Sharrar adds a few details of Kommissar McLeroy’s war on English education, but the significant thing about the story is in the comments, I think. One poster appears to have details that are unavailable even from TEA. Partisans in the fight have details that Texas law requires to be made public in advance of the meetings, while the state officials who need to advise on the regulations and carry them out, do not.
TEA has an expensive website with full capabilities of publishing these documents within moments of their passage. As of Sunday morning, TEA’s website still shows the documents from last March. Surely Texas is not getting its value from TEA on this stuff.
Sharrar wrote:
Two different outside groups offered opposite reactions. The Texas Public Policy Foundation, a free-market think tank, favored the board’s action.
“It is obvious that too many Texas public school students aren’t learning the basics with our current curriculum,” said Foundation education policy analyst Brooke Terry. “We are glad the new curriculum will emphasize grammar and writing skills.”
Texas public schools fail to adequately prepare many students for college or the workplace, she said, citing a 2006 survey by the Conference Board found that 81 percent of employers viewed recent high school graduates as “deficient in written communications” needed for letters, memos, formal reports and technical reports.
But the Texas Freedom Network, which promotes public education, religious freedom and individual liberties, called the board divisive and dysfunctional.
“College ready” generally means reading well, and reading broadly in literature. From a pedagogical standpoint, emphasizing “grammar and writing skills” over the reading that is proven to improve grammar and writing skills will be a losing battle. I hope the details of the plan will show something different when TEA ever makes them available to the taxpaying/education consuming public and English teachers. NCLB asks that such changes be backed by solid research — it will be fascinating to see whether there is any research to support the Texas plan (not that it matters; this section of NCLB has been ignored by the right wing from the moment NCLB was signed).

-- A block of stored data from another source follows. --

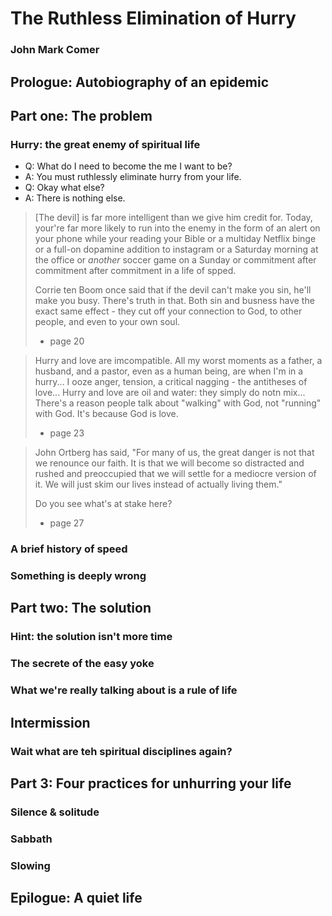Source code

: 
# The Ruthless Elimination of Hurry
### John Mark Comer


<!-- Comment -->
## Prologue: Autobiography of an epidemic
## Part one: The problem
### Hurry: the great enemy of spiritual life

- Q: What do I need to become the me I want to be?
- A: You must ruthlessly eliminate hurry from your life.
- Q: Okay what else?
- A: There is nothing else.


> [The devil] is far more intelligent than we give him credit for. Today, your're
> far more likely to run into the enemy in the form of an alert on your phone while
>  your reading your Bible or a multiday Netflix binge or a full-on dopamine addition
>  to instagram or a Saturday morning at the office or *another* soccer game on a
>  Sunday or commitment after commitment after commitment in a life of spped.
>
> Corrie ten Boom once said that if the devil can't make you sin, he'll make you
> busy. There's truth in that. Both sin and busness have the exact same effect -
> they cut off your connection to God, to other people, and even to your own soul.
> - page 20


> Hurry and love are imcompatible. All my worst moments as a father, a husband, and
> a pastor, even as a human being, are when I'm in a hurry... I ooze anger, tension,
> a critical nagging - the antitheses of love... Hurry and love are oil and water:
> they simply do notn mix... There's a reason people talk about "walking" with God,
> not "running" with God. It's because God is love.
> - page 23

> John Ortberg has said, "For many of us, the great danger is not that we renounce
> our faith. It is that we will become so distracted and rushed and preoccupied
> that we will settle for a mediocre version of it. We will just skim our lives
> instead of actually living them." 
>
> Do you see what's at stake here?
> - page 27

### A brief history of speed
### Something is deeply wrong

## Part two: The solution
### Hint: the solution isn't more time
### The secrete of the easy yoke
### What we're really talking about is a rule of life

## Intermission
### Wait what are teh spiritual disciplines again?

## Part 3: Four practices for unhurring your life
### Silence & solitude
### Sabbath
### Slowing

## Epilogue: A quiet life



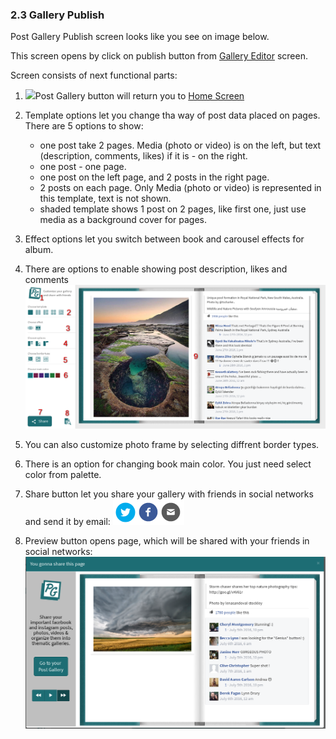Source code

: ### 2.3 Gallery Publish

Post Gallery Publish screen looks like you see on image below.

This screen opens by click on publish button from [Gallery Editor](/22-gallery-editor-screen.md) screen.

Screen consists of next functional parts:

1. ![](blob:https://www.gitbook.com/15d975ee-f15f-45db-83ab-5cf246766c41)Post Gallery button will return you to [Home Screen](https://www.gitbook.com/book/daryapovalyaeva/post-gallery-user-manual/edit#)

2. Template options let you change tha way of post data placed on pages. There are 5 options to show:

   * one post take 2 pages. Media \(photo or video\) is on the left, but text \(description, comments, likes\)  if it is - on the right.  
   * one post - one page.  
   * one post on the left page, and 2 posts in the right page.  
   * 2 posts on each page. Only Media \(photo or video\) is represented in this template, text is not shown.  
   * shaded template shows 1 post on 2 pages, like first one, just use media as a background cover for pages.

3. Effect options let you switch between book and carousel effects for album.

4. There are options to enable showing post description, likes and comments![](/assets/publish.png)

5. You can also customize photo frame by selecting diffrent border types.
6. There is an option for changing book main color. You just need select color from palette. 
7. Share button let you share your gallery with friends in social networks and send it by email: ![](/assets/share_block.png)
8. Preview button opens page, which will be shared with your friends in social networks:![](/assets/preview_share.png)



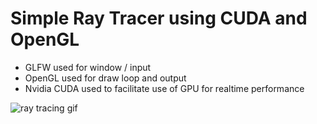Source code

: # Simple Ray Tracer using CUDA and OpenGL

- GLFW used for window / input
- OpenGL used for draw loop and output
- Nvidia CUDA used to facilitate use of GPU for realtime performance

![ray tracing gif](https://github.com/NoahRGB/CUDA-Ray-Tracer/blob/master/rt_new_.gif)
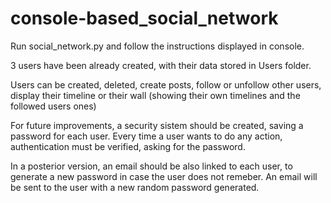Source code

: # console-based_social_network
Run social_network.py and follow the instructions displayed in console.

3 users have been already created, with their data stored in Users folder.

Users can be created, deleted, create posts, follow or unfollow other users, 
display their timeline or their wall (showing their own timelines and the followed users ones)

For future improvements, a security sistem should be created, saving a password for each user.
Every time a user wants to do any action, authentication must be verified, asking for the password.

In a posterior version, an email should be also linked to each user, to generate a new password in case 
the user does not remeber. An email will be sent to the user with a new random password generated.

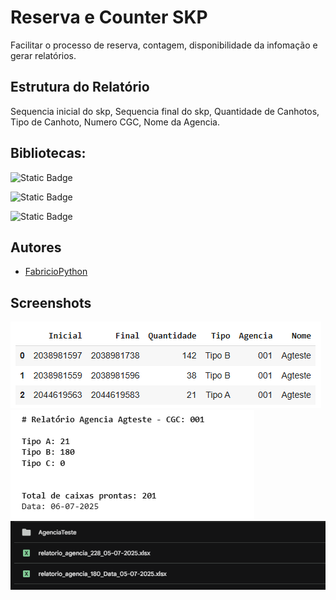 
# Reserva e Counter SKP

Facilitar o processo de reserva, contagem, disponibilidade da infomação e gerar relatórios.




## Estrutura do Relatório


Sequencia inicial do skp, Sequencia final do skp, Quantidade de Canhotos, Tipo de Canhoto, Numero CGC, Nome da Agencia.



## Bibliotecas:


![Static Badge](https://img.shields.io/badge/Pyzbar-black)

![Static Badge](https://img.shields.io/badge/PiL-black)

![Static Badge](https://img.shields.io/badge/Pandas-black)


## Autores

- [FabricioPython](https://github.com/FabricioPython)


## Screenshots

<img src="/img/data.png">

<img src="/img/relatorio.png">

<img src="/img/excel.png">
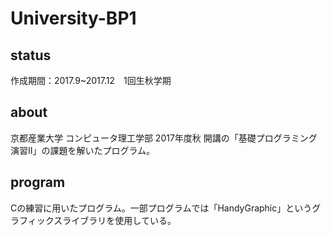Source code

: # University-BP1

## status
作成期間：2017.9~2017.12　1回生秋学期

## about
京都産業大学 コンピュータ理工学部 2017年度秋 開講の「基礎プログラミング演習Ⅱ」の課題を解いたプログラム。

## program
Cの練習に用いたプログラム。一部プログラムでは「HandyGraphic」というグラフィックスライブラリを使用している。
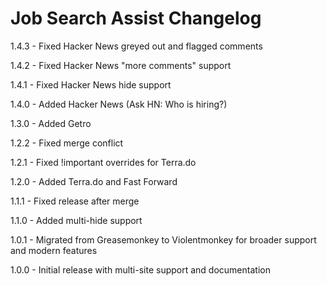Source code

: # Job Search Assist Changelog
1.4.3 - Fixed Hacker News greyed out and flagged comments

1.4.2 - Fixed Hacker News "more comments" support

1.4.1 - Fixed Hacker News hide support

1.4.0 - Added Hacker News (Ask HN: Who is hiring?)

1.3.0 - Added Getro

1.2.2 - Fixed merge conflict

1.2.1 - Fixed !important overrides for Terra.do

1.2.0 - Added Terra.do and Fast Forward

1.1.1 - Fixed release after merge

1.1.0 - Added multi-hide support

1.0.1 - Migrated from Greasemonkey to Violentmonkey for broader support and modern features

1.0.0 - Initial release with multi-site support and documentation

Prior to this week’s series of meetings, Commissar McLeroy expressed what sounds like disdain for reading in the English curriculum to the El Paso Times:
But chairman McLeroy said he would fight against some of the measures the educators want, especially the comprehension and fluency portion.
Their suggestions, he said, would have students waste time on repetitive comprehension strategies instead of actually practicing reading by taking in a rich variety of literature.
“I think that time is going to be lost because they’ll be reading some story, and they’ll just overanalyze,” he said.
By the way, calling the Texas Public Policy Foundation a “free market think tank” is misleading. The group is quite hostile to public education, and features on its board several people who have led fights to gut funding for public schools and impose bleed-the-schools voucher programs. The Foundation appears to endorse preaching in public schools and gutting science standards, among other problems.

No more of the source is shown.